Recurrent neural network modeling of nearshore sandbar behavior

The temporal evolution of nearshore sandbars (alongshore ridges of sand fringing coasts in water depths less than 10 m and of paramount importance for coastal safety) is commonly predicted using process-based models. These models are autoregressive and require offshore wave characteristics as input, properties that find their neural network equivalent in the NARX (Nonlinear AutoRegressive model with eXogenous input) architecture. Earlier literature results suggest that the evolution of sandbars depends nonlinearly on the wave forcing and that the sandbar position at a specific moment contains 'memory', that is, time-series of sandbar positions show dependencies spanning several days.
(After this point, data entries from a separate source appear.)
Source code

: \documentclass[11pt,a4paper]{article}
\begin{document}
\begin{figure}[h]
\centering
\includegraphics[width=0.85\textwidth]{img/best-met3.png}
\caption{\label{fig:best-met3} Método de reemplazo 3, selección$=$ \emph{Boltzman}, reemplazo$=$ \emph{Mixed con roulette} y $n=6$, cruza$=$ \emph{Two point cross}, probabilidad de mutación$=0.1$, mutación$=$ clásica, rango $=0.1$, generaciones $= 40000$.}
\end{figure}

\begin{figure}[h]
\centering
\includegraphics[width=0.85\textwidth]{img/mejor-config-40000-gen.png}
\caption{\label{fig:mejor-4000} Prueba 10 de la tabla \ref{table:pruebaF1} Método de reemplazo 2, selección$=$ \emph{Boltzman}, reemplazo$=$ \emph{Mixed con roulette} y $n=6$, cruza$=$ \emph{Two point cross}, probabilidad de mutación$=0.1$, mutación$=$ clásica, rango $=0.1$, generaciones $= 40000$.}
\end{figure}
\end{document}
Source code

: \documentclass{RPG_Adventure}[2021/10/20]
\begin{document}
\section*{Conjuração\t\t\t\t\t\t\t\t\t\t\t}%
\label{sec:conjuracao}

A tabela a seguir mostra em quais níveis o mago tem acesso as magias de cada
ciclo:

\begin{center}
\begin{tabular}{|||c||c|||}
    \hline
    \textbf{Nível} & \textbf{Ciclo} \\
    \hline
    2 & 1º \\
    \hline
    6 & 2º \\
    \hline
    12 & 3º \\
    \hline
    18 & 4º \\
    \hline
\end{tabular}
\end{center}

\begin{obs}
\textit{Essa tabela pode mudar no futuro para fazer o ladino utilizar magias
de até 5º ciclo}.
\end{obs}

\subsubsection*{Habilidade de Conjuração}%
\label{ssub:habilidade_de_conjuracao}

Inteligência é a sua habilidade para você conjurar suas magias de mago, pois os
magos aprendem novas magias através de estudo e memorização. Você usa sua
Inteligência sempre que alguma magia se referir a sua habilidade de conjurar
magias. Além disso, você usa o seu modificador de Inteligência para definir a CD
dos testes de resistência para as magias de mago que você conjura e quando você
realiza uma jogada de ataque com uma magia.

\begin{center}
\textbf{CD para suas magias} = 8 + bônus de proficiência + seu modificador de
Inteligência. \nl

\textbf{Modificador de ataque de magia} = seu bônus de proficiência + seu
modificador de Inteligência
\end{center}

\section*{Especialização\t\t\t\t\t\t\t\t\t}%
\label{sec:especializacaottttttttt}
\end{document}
Using observations of an outer sandbar collected daily for over seven years at the double-barred Surfers Paradise, Gold Coast, Australia several data-driven models are compared. Nonlinear and linear models as well as recurrent and nonrecurrent parameter estimation methods are applied to investigate the claims about nonlinear and long-term dependencies. We find a small performance increase for long-term predictions (>40 days) with nonlinear models, indicating that nonlinear effects expose themselves for larger prediction horizons, and no significant difference between nonrecurrent and recurrent methods meaning that the effects of dependencies spanning several days are of no importance.